• **About this exercise**: Print each record below character for character.

• **Plain-text document sources**:

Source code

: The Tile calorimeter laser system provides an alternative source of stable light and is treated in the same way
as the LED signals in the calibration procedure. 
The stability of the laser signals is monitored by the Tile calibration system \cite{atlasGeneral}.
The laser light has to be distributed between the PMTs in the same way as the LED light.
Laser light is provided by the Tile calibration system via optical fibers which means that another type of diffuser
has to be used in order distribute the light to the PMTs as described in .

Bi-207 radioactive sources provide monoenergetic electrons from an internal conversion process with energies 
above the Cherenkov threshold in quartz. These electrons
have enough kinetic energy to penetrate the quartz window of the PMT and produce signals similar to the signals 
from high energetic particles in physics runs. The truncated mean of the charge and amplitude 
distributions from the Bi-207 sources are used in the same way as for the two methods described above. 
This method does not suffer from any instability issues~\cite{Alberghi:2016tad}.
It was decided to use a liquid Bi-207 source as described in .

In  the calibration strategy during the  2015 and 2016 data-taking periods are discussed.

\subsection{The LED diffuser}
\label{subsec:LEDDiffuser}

• **Problem solution**:
Source code

: The Tile calorimeter laser system provides an alternative source of stable light and is treated in the same way
as the LED signals in the calibration procedure. 
The stability of the laser signals is monitored by the Tile calibration system \cite{atlasGeneral}.
The laser light has to be distributed between the PMTs in the same way as the LED light.
Laser light is provided by the Tile calibration system via optical fibers which means that another type of diffuser
has to be used in order distribute the light to the PMTs as described in .

Bi-207 radioactive sources provide monoenergetic electrons from an internal conversion process with energies 
above the Cherenkov threshold in quartz. These electrons
have enough kinetic energy to penetrate the quartz window of the PMT and produce signals similar to the signals 
from high energetic particles in physics runs. The truncated mean of the charge and amplitude 
distributions from the Bi-207 sources are used in the same way as for the two methods described above. 
This method does not suffer from any instability issues~\cite{Alberghi:2016tad}.
It was decided to use a liquid Bi-207 source as described in .

In  the calibration strategy during the  2015 and 2016 data-taking periods are discussed.

\subsection{The LED diffuser}
\label{subsec:LEDDiffuser}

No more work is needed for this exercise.